Anayasa Partisi’nin Genel Başkanı Cemile İsmail, potansiyel adayın Temsilciler Meclisi’nin (parlamento) 20 üyesinin tavsiyesini kazanamaması ortasında, Mısır Anayasası’nın cumhurbaşkanlığı seçimlerine katılmak isteyen herkese yönelik belirlediği şartları yerine getirmek amacıyla 25 bin vekaletname toplamaya çalışıyor. Söz konusu adayın, liderliğini yaptığı partinin parlamentoda temsili yok ve parlamentoya katılan partilerin hiçbiri Cemile’ye destek açıklamadı.

Önceki Mısır cumhurbaşkanlığı seçimlerinin son aşamalarında kadınların katılımı yoktu.

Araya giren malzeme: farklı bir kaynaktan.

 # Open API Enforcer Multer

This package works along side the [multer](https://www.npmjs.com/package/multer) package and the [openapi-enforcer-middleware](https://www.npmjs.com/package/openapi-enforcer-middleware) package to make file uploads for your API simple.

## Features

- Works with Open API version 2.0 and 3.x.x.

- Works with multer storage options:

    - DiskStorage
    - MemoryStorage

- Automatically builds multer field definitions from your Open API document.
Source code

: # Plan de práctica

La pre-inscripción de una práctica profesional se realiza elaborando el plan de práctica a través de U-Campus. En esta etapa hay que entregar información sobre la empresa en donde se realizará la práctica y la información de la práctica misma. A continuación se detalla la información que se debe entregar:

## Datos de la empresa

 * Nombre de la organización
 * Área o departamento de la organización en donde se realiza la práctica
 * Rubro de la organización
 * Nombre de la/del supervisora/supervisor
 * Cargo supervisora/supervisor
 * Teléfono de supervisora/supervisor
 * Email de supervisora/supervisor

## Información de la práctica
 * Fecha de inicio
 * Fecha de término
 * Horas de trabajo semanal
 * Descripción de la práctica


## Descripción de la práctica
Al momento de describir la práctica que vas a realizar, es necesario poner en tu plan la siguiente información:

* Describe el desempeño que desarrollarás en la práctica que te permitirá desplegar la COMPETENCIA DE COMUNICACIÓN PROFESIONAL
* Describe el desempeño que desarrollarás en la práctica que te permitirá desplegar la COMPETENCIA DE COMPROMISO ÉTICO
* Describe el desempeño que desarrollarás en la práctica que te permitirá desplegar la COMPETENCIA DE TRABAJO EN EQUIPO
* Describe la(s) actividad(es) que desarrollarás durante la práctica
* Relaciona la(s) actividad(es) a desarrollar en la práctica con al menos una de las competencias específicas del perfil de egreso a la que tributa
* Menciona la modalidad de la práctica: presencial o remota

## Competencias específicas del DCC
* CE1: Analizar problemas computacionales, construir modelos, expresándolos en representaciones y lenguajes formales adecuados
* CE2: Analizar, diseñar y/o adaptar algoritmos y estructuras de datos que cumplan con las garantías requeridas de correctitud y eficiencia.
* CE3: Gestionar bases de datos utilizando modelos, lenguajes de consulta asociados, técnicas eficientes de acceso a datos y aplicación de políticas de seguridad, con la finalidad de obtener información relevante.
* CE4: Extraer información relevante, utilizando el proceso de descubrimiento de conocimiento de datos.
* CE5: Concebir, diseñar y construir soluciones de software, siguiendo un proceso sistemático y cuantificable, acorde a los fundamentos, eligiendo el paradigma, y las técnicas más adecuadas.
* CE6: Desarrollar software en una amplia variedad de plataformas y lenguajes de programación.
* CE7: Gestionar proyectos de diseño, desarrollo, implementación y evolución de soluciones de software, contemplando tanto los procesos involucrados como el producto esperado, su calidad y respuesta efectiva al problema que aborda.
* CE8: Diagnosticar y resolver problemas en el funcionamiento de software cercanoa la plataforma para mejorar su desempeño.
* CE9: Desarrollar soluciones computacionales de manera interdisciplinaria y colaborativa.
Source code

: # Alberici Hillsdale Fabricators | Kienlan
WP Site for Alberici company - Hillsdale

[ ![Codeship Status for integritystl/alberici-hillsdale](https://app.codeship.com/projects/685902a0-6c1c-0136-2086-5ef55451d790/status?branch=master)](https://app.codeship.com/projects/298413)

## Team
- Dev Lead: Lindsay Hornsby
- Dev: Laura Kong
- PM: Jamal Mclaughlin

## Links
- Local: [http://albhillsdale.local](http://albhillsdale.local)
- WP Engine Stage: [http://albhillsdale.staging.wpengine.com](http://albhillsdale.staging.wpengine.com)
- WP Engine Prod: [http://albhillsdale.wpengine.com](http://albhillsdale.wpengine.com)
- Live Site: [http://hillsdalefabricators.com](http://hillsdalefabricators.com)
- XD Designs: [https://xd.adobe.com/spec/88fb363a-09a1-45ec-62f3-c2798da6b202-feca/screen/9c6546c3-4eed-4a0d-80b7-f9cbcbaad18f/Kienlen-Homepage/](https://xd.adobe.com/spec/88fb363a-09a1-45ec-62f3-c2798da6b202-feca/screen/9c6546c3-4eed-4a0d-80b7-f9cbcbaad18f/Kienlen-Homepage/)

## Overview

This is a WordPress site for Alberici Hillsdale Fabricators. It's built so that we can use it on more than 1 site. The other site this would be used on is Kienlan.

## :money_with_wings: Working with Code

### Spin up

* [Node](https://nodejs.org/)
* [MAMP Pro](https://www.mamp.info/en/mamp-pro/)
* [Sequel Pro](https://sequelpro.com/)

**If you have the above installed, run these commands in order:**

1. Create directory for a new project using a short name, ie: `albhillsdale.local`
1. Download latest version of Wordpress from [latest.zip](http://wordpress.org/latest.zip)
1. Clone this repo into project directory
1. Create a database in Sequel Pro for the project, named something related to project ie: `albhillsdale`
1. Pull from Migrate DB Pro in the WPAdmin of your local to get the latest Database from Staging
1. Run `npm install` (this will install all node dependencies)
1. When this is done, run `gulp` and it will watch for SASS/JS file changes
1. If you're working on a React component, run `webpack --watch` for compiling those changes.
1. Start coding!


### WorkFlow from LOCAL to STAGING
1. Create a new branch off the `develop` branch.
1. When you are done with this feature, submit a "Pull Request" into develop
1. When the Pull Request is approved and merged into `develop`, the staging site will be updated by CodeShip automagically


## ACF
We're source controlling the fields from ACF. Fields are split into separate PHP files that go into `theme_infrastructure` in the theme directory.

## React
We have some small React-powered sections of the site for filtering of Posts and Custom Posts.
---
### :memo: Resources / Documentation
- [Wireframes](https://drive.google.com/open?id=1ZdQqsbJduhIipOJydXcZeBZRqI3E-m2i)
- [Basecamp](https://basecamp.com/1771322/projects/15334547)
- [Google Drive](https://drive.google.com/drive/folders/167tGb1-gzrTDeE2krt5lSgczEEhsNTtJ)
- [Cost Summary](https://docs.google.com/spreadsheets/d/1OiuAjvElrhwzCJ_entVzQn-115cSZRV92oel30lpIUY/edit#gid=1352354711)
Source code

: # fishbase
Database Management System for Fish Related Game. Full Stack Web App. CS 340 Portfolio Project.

Potansiyel adayların hiçbiri, yasal şartları karşılayamamıştı. 2011'den sonraki ilk cumhurbaşkanlığı seçimlerinde 2012’de yapılan başkanlık yarışına hiçbir kadın girememiş, yarış 13 erkek adayla sınırlı kalmıştı. Aday, gazeteci Bothaina Kamel de yasal gerekliliklerin gerektirdiği 30 bin vekaletname toplayamamıştı. Aynı şekilde kendisi, o dönemde etkili dini hareketlerin, kadınların seçimlere katılmasını açıkça reddettiklerini belirten kampanyalarına da maruz kalmıştı. Öyle ki o dönemde aşırılıkçı liderler, kadınların parlamento veya cumhurbaşkanlığı pozisyonlarına adaylığının şeriata aykırı olduğunu belirten bir fetva yayınlamıştı.

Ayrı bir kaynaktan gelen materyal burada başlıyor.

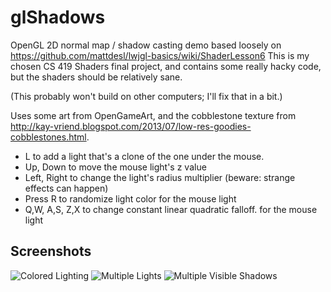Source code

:glShadows
=========

OpenGL 2D normal map / shadow casting demo based loosely on https://github.com/mattdesl/lwjgl-basics/wiki/ShaderLesson6
This is my chosen CS 419 Shaders final project, and contains some really hacky code, but the shaders should be relatively sane.

(This probably won't build on other computers; I'll fix that in a bit.)


Uses some art from OpenGameArt, and the cobblestone texture from http://kay-vriend.blogspot.com/2013/07/low-res-goodies-cobblestones.html. 

* L to add a light that's a clone of the one under the mouse.
* Up, Down to move the mouse light's z value
* Left, Right to change the light's radius multiplier (beware: strange effects can happen)
* Press R to randomize light color for the mouse light
* Q,W, A,S, Z,X to change constant linear quadratic falloff. for the mouse light

Screenshots
---

![Colored Lighting](http://i.imgur.com/4DdpJHH.jpg)
![Multiple Lights](http://i.imgur.com/WJtty89.jpg)
![Multiple Visible Shadows](http://i.imgur.com/mjWmXAZ.jpg)
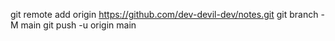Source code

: git remote add origin https://github.com/dev-devil-dev/notes.git
git branch -M main
git push -u origin main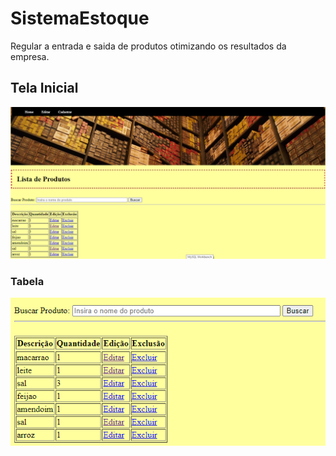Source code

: # SistemaEstoque

Regular a entrada e saida de produtos otimizando os resultados da empresa.

## Tela Inicial
![](https://github.com/TaiOli/SistemaEstoque/blob/master/Home.png)

### Tabela
![](https://github.com/TaiOli/SistemaEstoque/blob/master/tabela.png)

Aynı şekilde Müslüman Kardeşler’in (İhvan) Rehberlik Bürosu, cumhurbaşkanlığı için bir kadını veya bir Kıpti’yi aday göstermeme kararı almıştı.

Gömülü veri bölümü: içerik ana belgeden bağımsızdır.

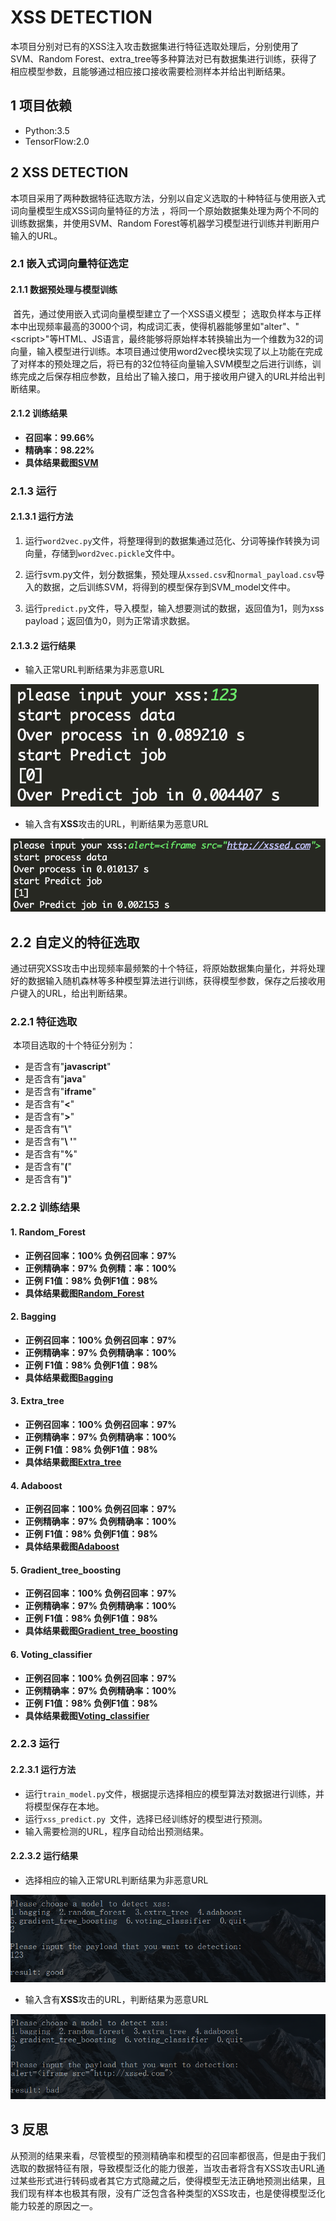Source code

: # XSS DETECTION

​	本项目分别对已有的XSS注入攻击数据集进行特征选取处理后，分别使用了SVM、Random Forest、extra_tree等多种算法对已有数据集进行训练，获得了相应模型参数，且能够通过相应接口接收需要检测样本并给出判断结果。

## 1 项目依赖

- Python:3.5
- TensorFlow:2.0

## 2 XSS DETECTION

​	本项目采用了两种数据特征选取方法，分别以自定义选取的十种特征与使用嵌入式词向量模型生成XSS词向量特征的方法 ，将同一个原始数据集处理为两个不同的训练数据集，并使用SVM、Random Forest等机器学习模型进行训练并判断用户输入的URL。

### 2.1 嵌入式词向量特征选定

#### 2.1.1 数据预处理与模型训练

​	首先，通过使用嵌入式词向量模型建立了一个XSS语义模型； 选取负样本与正样本中出现频率最高的3000个词，构成词汇表，使得机器能够里如"alter"、"\<script\>"等HTML、JS语言，最终能够将原始样本转换输出为一个维数为32的词向量，输入模型进行训练。本项目通过使用word2vec模块实现了以上功能
​	在完成了对样本的预处理之后，将已有的32位特征向量输入SVM模型之后进行训练，训练完成之后保存相应参数，且给出了输入接口，用于接收用户键入的URL并给出判断结果。

#### 2.1.2 训练结果

- **召回率：99.66%**
- **精确率：98.22%**
- **具体结果截图[SVM](Screen\SVM.png)**

### 2.1.3 运行

#### 2.1.3.1 运行方法

1. 运行``word2vec.py``文件，将整理得到的数据集通过范化、分词等操作转换为词向量，存储到``word2vec.pickle``文件中。

2. 运行svm.py文件，划分数据集，预处理从``xssed.csv``和``normal_payload.csv``导入的数据，之后训练SVM，将得到的模型保存到SVM_model文件中。

3. 运行``predict.py``文件，导入模型，输入想要测试的数据，返回值为1，则为xss payload；返回值为0，则为正常请求数据。

#### 2.1.3.2 运行结果

- 输入正常URL判断结果为非恶意URL

![](image\2.1.3.2.1.png)

- 输入含有**XSS**攻击的URL，判断结果为恶意URL

<img src="image\2.1.3.2.2.png" style="zoom:60%;" />

## 2.2 自定义的特征选取

​	通过研究XSS攻击中出现频率最频繁的十个特征，将原始数据集向量化，并将处理好的数据输入随机森林等多种模型算法进行训练，获得模型参数，保存之后接收用户键入的URL，给出判断结果。

### 2.2.1 特征选取

​	本项目选取的十个特征分别为：

- 是否含有"**javascript**"
- 是否含有"**java**"
- 是否含有"**iframe**"
- 是否含有"**<**"
- 是否含有"**>**"
- 是否含有"**\\**"
- 是否含有"**\\ '**"
- 是否含有"**%**"
- 是否含有"**(**"
- 是否含有"**)**"

### 2.2.2 训练结果

#### 1. Random_Forest

- **正例召回率：100%	负例召回率：97%**
- **正例精确率：97%	负例精：率：100%**
- **正例 F1值：98%  负例F1值：98%**
- **具体结果截图[Random_Forest](https://github.com/scusec/Data-Mining-for-Cybersecurity/tree/master/Homework/2019/Task3/12/Screen/RandomForest.png)**

#### 2.  Bagging

- **正例召回率：100%	负例召回率：97%**
- **正例精确率：97%	负例精确率：100%**
- **正例 F1值：98%  负例F1值：98%**
- **具体结果截图[Bagging](https://github.com/scusec/Data-Mining-for-Cybersecurity/tree/master/Homework/2019/Task3/12/Screen/Bagging.png)**

#### 3.  Extra_tree

- **正例召回率：100%	负例召回率：97%**
- **正例精确率：97%	负例精确率：100%**
- **正例 F1值：98%  负例F1值：98%**
- **具体结果截图[Extra_tree](https://github.com/scusec/Data-Mining-for-Cybersecurity/tree/master/Homework/2019/Task3/12/Screen/Extra_tree.png)**

#### 4.  Adaboost

- **正例召回率：100%	负例召回率：97%**
- **正例精确率：97%	负例精确率：100%**
- **正例 F1值：98%  负例F1值：98%**
- **具体结果截图[Adaboost](https://github.com/scusec/Data-Mining-for-Cybersecurity/tree/master/Homework/2019/Task3/12/Screen/Adaboost.png)**

#### 5.  Gradient_tree_boosting

- **正例召回率：100%	负例召回率：97%**
- **正例精确率：97%	负例精确率：100%**
- **正例 F1值：98%  负例F1值：98%**
- **具体结果截图[Gradient_tree_boosting](https://github.com/scusec/Data-Mining-for-Cybersecurity/tree/master/Homework/2019/Task3/12/Screen/gradient_tree_boosting.png)**

#### 6.  Voting_classifier

- **正例召回率：100%	负例召回率：97%**
- **正例精确率：97%	负例精确率：100%**
- **正例 F1值：98%  负例F1值：98%**
- **具体结果截图[Voting_classifier](https://github.com/scusec/Data-Mining-for-Cybersecurity/tree/master/Homework/2019/Task3/12/Screen/Voting_classifier.png)**

### 2.2.3 运行

#### 2.2.3.1 运行方法

- 运行``train_model.py``文件，根据提示选择相应的模型算法对数据进行训练，并将模型保存在本地。
- 运行``xss_predict.py ``文件，选择已经训练好的模型进行预测。
- 输入需要检测的URL，程序自动给出预测结果。

#### 2.2.3.2 运行结果

- 选择相应的输入正常URL判断结果为非恶意URL

![](image/2.2.3.2.1.png)

- 输入含有**XSS**攻击的URL，判断结果为恶意URL

<img src="image/2.2.3.2.2.png" style="zoom:90%;" />

## 3 反思

​	从预测的结果来看，尽管模型的预测精确率和模型的召回率都很高，但是由于我们选取的数据特征有限，导致模型泛化的能力很差，当攻击者将含有XSS攻击URL通过某些形式进行转码或者其它方式隐藏之后，使得模型无法正确地预测出结果，且我们现有样本也极其有限，没有广泛包含各种类型的XSS攻击，也是使得模型泛化能力较差的原因之一。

Kadınlar, 2012 yılında Mısır parlamentosundaki (sonradan feshedildi) 498 sandalyeden yalnızca 8’ini kazandı. Atanmış 3 kadın milletvekiline ek olarak 4’ü İhvan’ın siyasi kolu Özgürlük ve Adalet Partisi’ne mensuptu. O dönemde kadınların parlamentodaki temsili, yüzde 12’den yüzde 2’ye düştü ve eski Cumhurbaşkanı Hüsnü Mübarek döneminde kadınlara ayrılan 64 sandalyelik kota iptal edildi. Ayrıca 2014 yılında gerçekleşen cumhurbaşkanlığı seçimlerinde de kadınların aday olma girişimlerine yer verilmedi.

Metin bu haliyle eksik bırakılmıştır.